_PROBLEM REQUIREMENTS_.
Count how many lines of the material hold "खरवस". Respond with that number alone.

_SOURCE INFORMATION_.
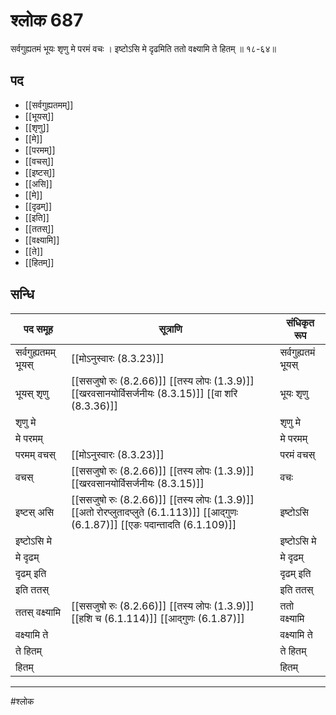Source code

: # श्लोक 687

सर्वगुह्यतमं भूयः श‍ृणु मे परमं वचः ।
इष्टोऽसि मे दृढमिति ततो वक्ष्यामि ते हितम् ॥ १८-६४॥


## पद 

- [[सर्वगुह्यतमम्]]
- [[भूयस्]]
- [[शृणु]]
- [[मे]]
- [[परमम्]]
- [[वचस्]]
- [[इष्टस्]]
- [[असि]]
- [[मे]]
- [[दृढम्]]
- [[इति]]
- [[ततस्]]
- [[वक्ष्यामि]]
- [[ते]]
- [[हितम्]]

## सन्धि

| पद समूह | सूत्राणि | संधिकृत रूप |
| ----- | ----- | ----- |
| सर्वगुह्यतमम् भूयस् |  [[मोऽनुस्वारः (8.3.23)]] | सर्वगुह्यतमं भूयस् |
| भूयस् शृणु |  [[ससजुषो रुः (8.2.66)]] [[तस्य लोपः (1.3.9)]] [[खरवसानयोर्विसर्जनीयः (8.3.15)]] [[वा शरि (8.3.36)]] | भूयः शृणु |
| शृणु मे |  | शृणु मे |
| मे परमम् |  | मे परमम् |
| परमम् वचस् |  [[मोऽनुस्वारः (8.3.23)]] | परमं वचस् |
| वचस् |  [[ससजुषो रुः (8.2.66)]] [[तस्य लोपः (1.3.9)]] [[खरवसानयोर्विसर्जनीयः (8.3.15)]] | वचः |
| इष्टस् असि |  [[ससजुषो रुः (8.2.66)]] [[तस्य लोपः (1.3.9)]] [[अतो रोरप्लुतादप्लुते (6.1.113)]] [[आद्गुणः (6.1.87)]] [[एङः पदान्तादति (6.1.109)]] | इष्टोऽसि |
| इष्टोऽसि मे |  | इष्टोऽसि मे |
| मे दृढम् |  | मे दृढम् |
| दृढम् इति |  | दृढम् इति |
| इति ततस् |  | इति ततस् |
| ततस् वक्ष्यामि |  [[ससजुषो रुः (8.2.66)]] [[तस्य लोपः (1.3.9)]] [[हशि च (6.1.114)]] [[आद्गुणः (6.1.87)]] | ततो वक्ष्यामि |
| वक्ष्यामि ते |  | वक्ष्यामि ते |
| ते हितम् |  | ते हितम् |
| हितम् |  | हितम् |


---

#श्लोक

_OUTPUT OF THE TASK_.
2